─── DATA FOR PROCESSING ───

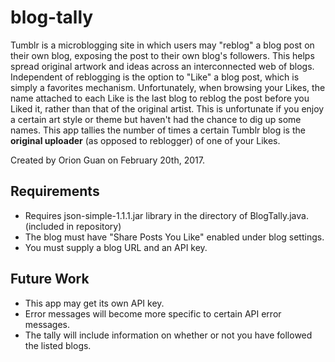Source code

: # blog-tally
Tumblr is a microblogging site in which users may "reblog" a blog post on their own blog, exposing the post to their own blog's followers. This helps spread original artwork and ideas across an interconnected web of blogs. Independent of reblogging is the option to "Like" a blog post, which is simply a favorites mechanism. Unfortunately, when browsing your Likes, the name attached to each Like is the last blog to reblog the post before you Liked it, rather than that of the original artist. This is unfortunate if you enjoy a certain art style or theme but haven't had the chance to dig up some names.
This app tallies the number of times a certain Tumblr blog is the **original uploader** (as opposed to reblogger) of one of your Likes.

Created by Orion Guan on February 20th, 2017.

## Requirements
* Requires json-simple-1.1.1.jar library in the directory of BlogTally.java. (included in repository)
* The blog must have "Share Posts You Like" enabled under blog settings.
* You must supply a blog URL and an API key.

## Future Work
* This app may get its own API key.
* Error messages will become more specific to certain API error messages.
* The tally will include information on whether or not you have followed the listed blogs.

───
─── DATA FOR PROCESSING ───

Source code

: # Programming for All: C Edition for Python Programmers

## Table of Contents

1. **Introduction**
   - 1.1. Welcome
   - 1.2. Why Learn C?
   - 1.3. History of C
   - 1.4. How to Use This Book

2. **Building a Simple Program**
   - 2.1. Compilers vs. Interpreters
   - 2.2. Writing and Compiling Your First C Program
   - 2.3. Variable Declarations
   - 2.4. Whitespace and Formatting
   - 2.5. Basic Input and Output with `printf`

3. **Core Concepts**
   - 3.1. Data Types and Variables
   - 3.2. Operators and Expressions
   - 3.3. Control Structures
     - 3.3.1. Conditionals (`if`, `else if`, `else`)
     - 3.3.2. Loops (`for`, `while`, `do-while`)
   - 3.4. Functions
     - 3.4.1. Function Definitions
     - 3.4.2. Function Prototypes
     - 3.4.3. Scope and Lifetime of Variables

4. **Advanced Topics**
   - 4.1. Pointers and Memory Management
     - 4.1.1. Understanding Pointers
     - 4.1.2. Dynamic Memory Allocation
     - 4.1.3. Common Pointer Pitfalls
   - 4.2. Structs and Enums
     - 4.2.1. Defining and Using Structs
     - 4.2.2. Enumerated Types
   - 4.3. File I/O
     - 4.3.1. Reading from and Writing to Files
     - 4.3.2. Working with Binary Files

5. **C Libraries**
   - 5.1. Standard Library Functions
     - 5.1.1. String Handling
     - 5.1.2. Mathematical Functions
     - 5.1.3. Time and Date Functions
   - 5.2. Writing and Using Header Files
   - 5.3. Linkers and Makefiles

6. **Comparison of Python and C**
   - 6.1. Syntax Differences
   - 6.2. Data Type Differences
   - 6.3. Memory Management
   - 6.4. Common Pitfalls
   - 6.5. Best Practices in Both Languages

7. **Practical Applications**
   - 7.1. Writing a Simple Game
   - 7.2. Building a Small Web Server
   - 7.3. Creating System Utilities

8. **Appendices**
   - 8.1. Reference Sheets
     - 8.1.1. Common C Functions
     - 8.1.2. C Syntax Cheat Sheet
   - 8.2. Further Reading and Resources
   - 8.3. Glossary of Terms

───

* TASK PROMPT *
Please write out, exactly as they appear above, only the lines in the stretch from the line with "## Future Work" through the line with "the listed blogs.".

* RESULT OF THE TASK *
## Future Work
* This app may get its own API key.
* Error messages will become more specific to certain API error messages.
* The tally will include information on whether or not you have followed the listed blogs.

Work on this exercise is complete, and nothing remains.